Written by Michal Park – Senior Adviser

Okay, now that we’ve done all we can pre 30 June, let’s consider a few post 30 June strategies:

1. Have you lodged your Notice of Intent to claim a tax deduction form?

Individuals who made non concessional (after tax) superannuation contributions through the year may reclassify them as concessional (taxable) if they, after assessing their tax position, need a deduction.  To claim a deduction, the individual must submit a valid Notice of Intent to claim a deduction form AND the fund trustee must give the trustee an acknowledgement of receipt of the valid notice.

Whilst this Valid Notice does not have to be lodged prior to 30 June for the year in which you wish to claim the deduction it must be given to the trustee of the super fund and acknowledged in writing either prior to the individual lodging their tax return OR prior to 30 June the following year of the contribution.

IMPORTANT: If you are planning to commence a pension with your superannuation balance, you must send the trustee a valid notice, and receive acknowledgement of the valid notice, before commencing the pension, OR YOU WILL LOSE YOUR ELIGIBILITY FOR A TAX DEDUCTION.

2. Will you be splitting your concessional contributions with your spouse?

Anyone keeping up to date with Two Minute Tuesdays with Michal will know I discussed this strategy in the episode dated 15 June 2021.  Superannuation contribution splitting allows individuals to transfer up to 85% of their concessional contributions made during the year to their (under age 65) spouse’s super account.

The benefit of superannuation splitting is to equalise the accumulation balances between spouses, which may help to maximise the combined total of superannuation savings they may transfer to a tax free retirement phase income stream.

Contributions can generally be split after the conclusion of the financial year in which the contribution is made and ONLY in that financial year.

IMPORTANT: A timing issue can arise for individuals wishing to claim a personal tax deduction for their contributions.  These individuals must lodge their valid notice (see above) with the trustee nd have it acknowledged in writing BEFORE they apply to split.

3. How will you be paying your excess concessional contributions determination and/or Div 293 tax?

Higher income earners would be familiar with excess contributions and Div 293 tax.  Those sneaky charges if your concessional contributions exceed $25,000 per annum and a doubly whammy if your income exceeds $250,000 and you have to pay an additional 15% on your taxable contributions.

Individuals may elect to have up to 85% of any excess concessional contributions released from their super fund in order to pay the income tax on their excess contributions.  This request must be made to the ATO within 60 days from when the excess concessional contributions determination is issued.

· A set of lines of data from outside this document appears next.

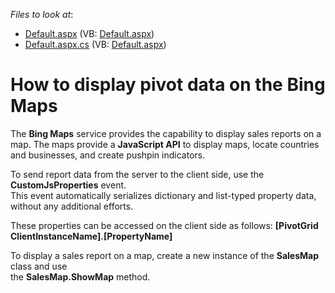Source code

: <!-- default file list -->
*Files to look at*:

* [Default.aspx](./CS/WebSite/Default.aspx) (VB: [Default.aspx](./VB/WebSite/Default.aspx))
* [Default.aspx.cs](./CS/WebSite/Default.aspx.cs) (VB: [Default.aspx](./VB/WebSite/Default.aspx))
<!-- default file list end -->
# How to display pivot data on the Bing Maps


<p>The <strong>Bing Maps</strong>  service provides the capability to display sales reports on a map. The maps provide a <strong>JavaScript API</strong> to display maps, locate countries and businesses, and create pushpin indicators.</p><p>To send report data from the server to the client side, use the <strong>CustomJsProperties</strong> event.<br />
This event automatically serializes dictionary and list-typed property data, without any additional efforts.</p><p>These properties can be accessed on the client side as follows: <strong>[PivotGrid ClientInstanceName].[PropertyName]</strong></p><p>To display a sales report on a map, create a new instance of the <strong>SalesMap</strong> class and use<br />
the <strong>SalesMap.ShowMap</strong> method.</p>

<br/>


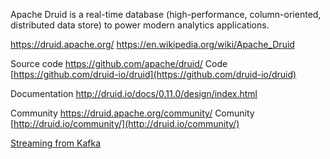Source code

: Apache Druid is a real-time database (high-performance, column-oriented, distributed data store) to power modern analytics applications.

https://druid.apache.org/
https://en.wikipedia.org/wiki/Apache_Druid

Source code
https://github.com/apache/druid/
Code [https://github.com/druid-io/druid](https://github.com/druid-io/druid)  

Documentation
http://druid.io/docs/0.11.0/design/index.html

Community
https://druid.apache.org/community/
Comunity [http://druid.io/community/](http://druid.io/community/)


[Streaming from Kafka](https://druid.apache.org/docs/latest/tutorials/tutorial-kafka.html)
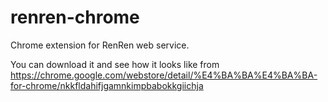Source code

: # renren-chrome
Chrome extension for RenRen web service.

You can download it and see how it looks like from https://chrome.google.com/webstore/detail/%E4%BA%BA%E4%BA%BA-for-chrome/nkkfldahifjgamnkimpbabokkgiichja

Division 293 tax can be paid from an individuals own money OR from their super interest using a release authority.  Like the above, if an individual wishes to pay the tax  from super, the request must be made within 60 days of the issuance of the Div 293 notice of assessment.

IMPORTANT: If after 60 days any liability remains outstanding, the Commissioner will generally issue a release authority to the individual’s super fund.  Moral – you can run but you can’t hide.

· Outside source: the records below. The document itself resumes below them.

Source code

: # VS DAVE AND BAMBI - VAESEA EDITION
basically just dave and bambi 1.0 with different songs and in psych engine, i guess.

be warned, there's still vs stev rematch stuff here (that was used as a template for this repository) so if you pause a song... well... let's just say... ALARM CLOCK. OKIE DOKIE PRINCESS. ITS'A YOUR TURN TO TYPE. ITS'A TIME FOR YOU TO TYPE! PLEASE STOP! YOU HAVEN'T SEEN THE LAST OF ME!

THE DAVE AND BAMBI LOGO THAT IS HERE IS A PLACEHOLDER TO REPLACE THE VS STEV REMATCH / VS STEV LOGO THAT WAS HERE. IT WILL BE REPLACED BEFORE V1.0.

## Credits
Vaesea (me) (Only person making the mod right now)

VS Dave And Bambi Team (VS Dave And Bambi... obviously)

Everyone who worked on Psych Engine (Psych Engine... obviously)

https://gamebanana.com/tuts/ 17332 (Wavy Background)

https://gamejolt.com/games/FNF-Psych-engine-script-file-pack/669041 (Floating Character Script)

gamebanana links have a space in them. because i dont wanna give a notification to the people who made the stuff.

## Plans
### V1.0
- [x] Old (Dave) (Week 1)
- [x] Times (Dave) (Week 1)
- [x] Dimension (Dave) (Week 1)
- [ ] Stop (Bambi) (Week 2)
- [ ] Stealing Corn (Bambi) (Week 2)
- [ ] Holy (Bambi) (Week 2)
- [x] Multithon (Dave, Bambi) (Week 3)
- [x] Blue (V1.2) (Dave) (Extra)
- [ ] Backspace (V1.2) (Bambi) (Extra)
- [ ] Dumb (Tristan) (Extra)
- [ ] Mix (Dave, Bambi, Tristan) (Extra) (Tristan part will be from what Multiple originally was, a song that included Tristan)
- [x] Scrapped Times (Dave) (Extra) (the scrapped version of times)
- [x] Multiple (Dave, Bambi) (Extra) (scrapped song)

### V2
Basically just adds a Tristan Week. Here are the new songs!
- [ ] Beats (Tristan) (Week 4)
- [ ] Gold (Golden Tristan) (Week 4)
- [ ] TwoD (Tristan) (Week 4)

4. Does your asset allocation need reassessing?

Appreciating sharemarkets, pension clients drawing income payments, and the crazy lead up to 30 June has been a perfect storm which may have seen your portfolios move out of whack when compared against your risk profile.  If this is a concern for you, consider gently moving some of your growth exposure back to defensive to provide some capital stability against the volatility of the sharemarkets.

IMPORTANT: Increasing defensive exposure in the current climate will potentially reduce your overall returns given the historically low cash rate environment.  However, the purpose is to increase the part of your portfolio that is not as susceptible to market ups and downs, because WHAT GOES UP MUST COME DOWN.